Go through the listing and pick out each line with the word "faceplate" in it.

★ ★ ★

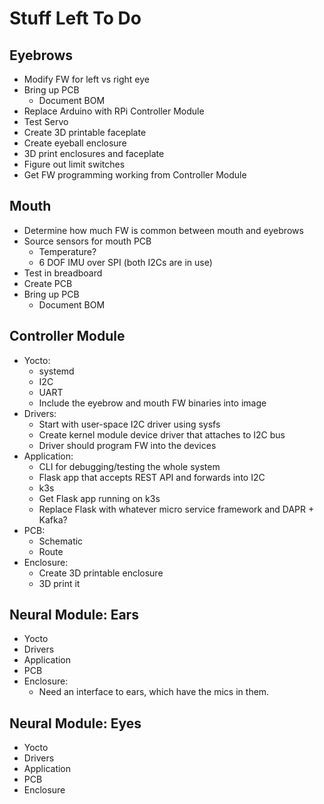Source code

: # Stuff Left To Do

## Eyebrows

* Modify FW for left vs right eye
* Bring up PCB
    * Document BOM
* Replace Arduino with RPi Controller Module
* Test Servo
* Create 3D printable faceplate
* Create eyeball enclosure
* 3D print enclosures and faceplate
* Figure out limit switches
* Get FW programming working from Controller Module

## Mouth

* Determine how much FW is common between mouth and eyebrows
* Source sensors for mouth PCB
    * Temperature?
    * 6 DOF IMU over SPI (both I2Cs are in use)
* Test in breadboard
* Create PCB
* Bring up PCB
    * Document BOM

## Controller Module

* Yocto:
    * systemd
    * I2C
    * UART
    * Include the eyebrow and mouth FW binaries into image
* Drivers:
    * Start with user-space I2C driver using sysfs
    * Create kernel module device driver that attaches to I2C bus
    * Driver should program FW into the devices
* Application:
    * CLI for debugging/testing the whole system
    * Flask app that accepts REST API and forwards into I2C
    * k3s
    * Get Flask app running on k3s
    * Replace Flask with whatever micro service framework and DAPR + Kafka?
* PCB:
    * Schematic
    * Route
* Enclosure:
    * Create 3D printable enclosure
    * 3D print it

## Neural Module: Ears

* Yocto
* Drivers
* Application
* PCB
* Enclosure:
    * Need an interface to ears, which have the mics in them.

## Neural Module: Eyes

* Yocto
* Drivers
* Application
* PCB
* Enclosure
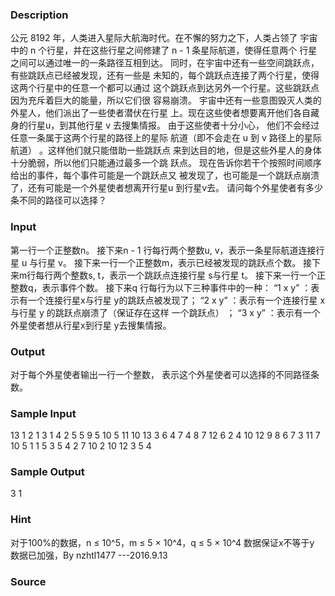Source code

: 
### Description
公元 8192 年，人类进入星际大航海时代。在不懈的努力之下，人类占领了
宇宙中的 n 个行星，并在这些行星之间修建了 n - 1 条星际航道，使得任意两个
行星之间可以通过唯一的一条路径互相到达。
同时，在宇宙中还有一些空间跳跃点，有些跳跃点已经被发现，还有一些是
未知的，每个跳跃点连接了两个行星，使得这两个行星中的任意一个都可以通过
这个跳跃点到达另外一个行星。这些跳跃点因为充斥着巨大的能量，所以它们很
容易崩溃。
宇宙中还有一些意图毁灭人类的外星人，他们派出了一些使者潜伏在行星
上。现在这些使者想要离开他们各自藏身的行星u，到其他行星 v 去搜集情报。
由于这些使者十分小心， 他们不会经过任意一条属于这两个行星的路径上的星际
航道（即不会走在 u 到 v 路径上的星际航道） 。这样他们就只能借助一些跳跃点
来到达目的地，但是这些外星人的身体十分脆弱，所以他们只能通过最多一个跳
跃点。
现在告诉你若干个按照时间顺序给出的事件，每个事件可能是一个跳跃点又
被发现了，也可能是一个跳跃点崩溃了，还有可能是一个外星使者想离开行星u
到行星v去。
请问每个外星使者有多少条不同的路径可以选择？


### Input
第一行一个正整数n。
接下来n - 1 行每行两个整数u, v，表示一条星际航道连接行星 u 与行星 v。
接下来一行一个正整数m，表示已经被发现的跳跃点个数。
接下来m行每行两个整数s, t，表示一个跳跃点连接行星 s与行星 t。
接下来一行一个正整数q，表示事件个数。
接下来q 行每行为以下三种事件中的一种：
“1 x y” ：表示有一个连接行星x与行星 y的跳跃点被发现了；
“2 x y” ：表示有一个连接行星 x 与行星 y 的跳跃点崩溃了（保证存在这样
一个跳跃点） ；
“3 x y” ：表示有一个外星使者想从行星x到行星 y去搜集情报。


### Output
对于每个外星使者输出一行一个整数， 表示这个外星使者可以选择的不同路径条数。


### Sample Input
13
1 2
1 3
1 4
2 5
5 9
5 10
5 11
10 13
3 6
4 7
4 8
7 12
6
2 4
10 12
9 8
6 7
3 11
7 10
5
1 1 5
3 5 4
2 7 10
2 10 12
3 5 4
### Sample Output
3
1
### Hint
对于100%的数据，n ≤ 10^5，m ≤ 5 × 10^4，q ≤ 5 × 10^4 数据保证x不等于y
数据已加强，By nzhtl1477 ---2016.9.13
### Source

★ ★ ★

● RESPONSE AREA:
* Create 3D printable faceplate
* 3D print enclosures and faceplate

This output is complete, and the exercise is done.